The varying cut-off values are designed to closely mirror the original clinical assessments used in human studies, while also balancing sensitivity (the ability to correctly identify those who are frail) and specificity (the ability to correctly identify those who are not frail).A smaller percentage change in body weight may be more indicative of frailty and its associated outcomes compared to similar percentage changes in grip strength or physical activity. Moreover, measures such as body weight tend to show less variability over time, unlike grip strength or walking speed, which can be affected by immediate factors like short-term illness, fatigue, or the time of day. Furthermore, our analysis, which used the 10% percentile as a cutoff value for body weight changes, revealed no significant differences when compared to the 20% cutoff values (Supplementary Table S3).

Statistical analysis

Data analysis was performed with GraphPad Prism software. Fisher’s exact test was utilized to compare the frailty prevalence between genotypes where sample sizes were small. For the analysis of frailty phenotype parameters within sub-frailty groups, a two-way ANOVA corrected for multiple comparisons by false discovery rate (FDR) using a two-stage linear step-up procedure of Benjamini, Krieger, and Yekutieli was used. For the remaining comparisons involving two independent samples, Student's t-test or Mann-Whitney test was used based on the data normality. Comparisons involving more than two groups were analyzed using a two-way ANOVA, corrected with Bonferroni post hoc test. Statistical significance was determined for p < 0.05.

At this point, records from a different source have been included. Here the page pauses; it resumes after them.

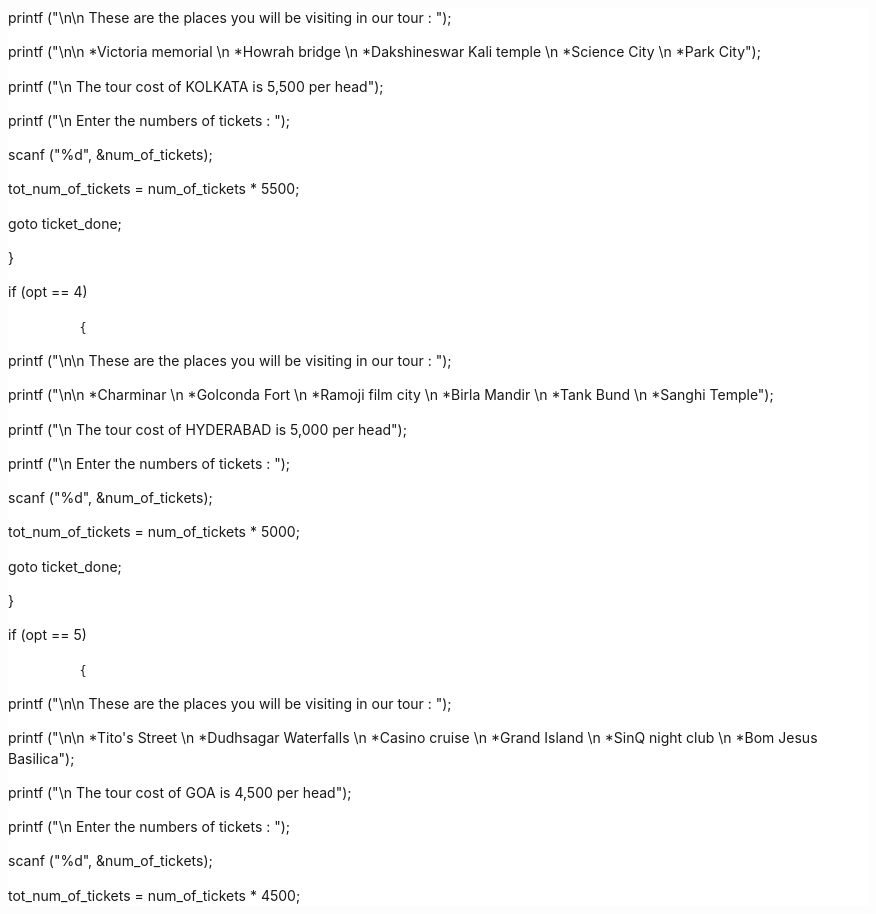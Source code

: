 printf
			  ("\n\n These are the places you will be visiting in our tour : ");
			
printf
			  ("\n\n *Victoria memorial \n *Howrah bridge \n *Dakshineswar Kali temple \n *Science City  \n *Park City");
			
printf
			  ("\n The tour cost of KOLKATA is 5,500 per head");
			
printf ("\n Enter the numbers of tickets : ");
			
scanf ("%d", &num_of_tickets);
			
tot_num_of_tickets = num_of_tickets * 5500;
			
goto ticket_done;
		      
}
		    
if (opt == 4)
		      
		      {
			
printf
			  ("\n\n These are the places you will be visiting in our tour : ");
			
printf
			  ("\n\n *Charminar \n *Golconda Fort \n *Ramoji film city \n *Birla Mandir \n *Tank Bund \n *Sanghi Temple");
			
printf
			  ("\n The tour cost of HYDERABAD is 5,000 per head");
			
printf ("\n Enter the numbers of tickets : ");
			
scanf ("%d", &num_of_tickets);
			
tot_num_of_tickets = num_of_tickets * 5000;
			
goto ticket_done;
		      
}
		    
if (opt == 5)
		      
		      {
			
printf
			  ("\n\n These are the places you will be visiting in our tour : ");
			
printf
			  ("\n\n *Tito's Street \n *Dudhsagar Waterfalls \n *Casino cruise  \n *Grand Island \n *SinQ night club \n *Bom Jesus Basilica");
			
printf ("\n The tour cost of GOA is 4,500 per head");
			
printf ("\n Enter the numbers of tickets : ");
			
scanf ("%d", &num_of_tickets);
			
tot_num_of_tickets = num_of_tickets * 4500;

Data availability statement

The original contributions presented in the study are included in the article/Supplementary Material, further inquiries can be directed to the corresponding author.

Ethics statement

The animal study was approved by the (license: ZH35/2019) the Verterinäramt des Kantons Zürich, Zurich, Switzerland. The study was conducted in accordance with the local legislation and institutional requirements.

Author contributions

DY: Writing–review and editing, Data curation, Formal Analysis, Investigation, Writing–original draft. AS: Data curation, Formal Analysis, Writing–review and editing, Methodology. EW: Writing–review and editing, Funding acquisition. GAK: Writing–review and editing, Conceptualization, Data curation, Methodology. NM: Data curation, Methodology, Writing–review and editing, Investigation. RM: Methodology, Writing–review and editing, Conceptualization, Funding acquisition, Project administration, Resources, Supervision.

Funding

The author(s) declare that financial support was received for the research, authorship, and/or publication of this article. Funding was provided by the European Research Council (ERC Advanced MechAGE ERC-2016-ADG-741883). Open access funding by ETH Zurich.

Acknowledgments

We express our gratitude to ETH Phenomics Centre (EPIC) at ETH Zurich for their support and to Susanne Friedrich, the Head of Phenotyping module at EPIC, ETH Zurich, for her assistance in conducting grip strength and PhenoMaster experiments. We acknowledge Abhay Khosla and Shekinah Arpon for their help with the analysis of gait data. We also acknowledge ChatGPT, an AI language model developed by Open AI to provide guidance to improve the readability of this manuscript. After using this tool, the authors reviewed and edited the content as needed and took full responsibility for the content of the publication.

Conflict of interest

The authors declare that the research was conducted in the absence of any commercial or financial relationships that could be construed as a potential conflict of interest.

Publisher’s note

All claims expressed in this article are solely those of the authors and do not necessarily represent those of their affiliated organizations, or those of the publisher, the editors and the reviewers. Any product that may be evaluated in this article, or claim that may be made by its manufacturer, is not guaranteed or endorsed by the publisher.

Supplementary material

The Supplementary Material for this article can be found online at: https://www.frontiersin.org/articles/10.3389/fragi.2024.1365716/full#supplementary-material

References

Baumann, C. W., Kwak, D., Liu, H. M., and Thompson, L. V. (2016). Age-induced oxidative stress: how does it influence skeletal muscle quantity and quality? J. Appl. Physiol. 121, 1047–1052. doi:10.1152/japplphysiol.00321.2016

PubMed Abstract | CrossRef Full Text | Google Scholar

Baumann, C. W., Kwak, D., and Thompson, L. V. (2018). Assessing onset, prevalence and survival in mice using a frailty phenotype. Aging (Albany NY) 10, 4042–4053. doi:10.18632/aging.101692

PubMed Abstract | CrossRef Full Text | Google Scholar

Baumann, C. W., Kwak, D., and Thompson, L. V. (2019). Sex-specific components of frailty in C57BL/6 mice. Aging (Albany NY) 11, 5206–5214. doi:10.18632/aging.102114

PubMed Abstract | CrossRef Full Text | Google Scholar

Baumann, C. W., Kwak, D., and Thompson, L. V. (2020). Phenotypic frailty assessment in mice: development, discoveries, and experimental considerations. Physiol. (Bethesda) 35, 405–414. doi:10.1152/physiol.00016.2020

PubMed Abstract | CrossRef Full Text | Google Scholar

Benjamini, Y., Krieger, A. M., and Yekutieli, D. (2006). Adaptive linear step-up procedures that control the false discovery rate. Biometrika 93, 491–507.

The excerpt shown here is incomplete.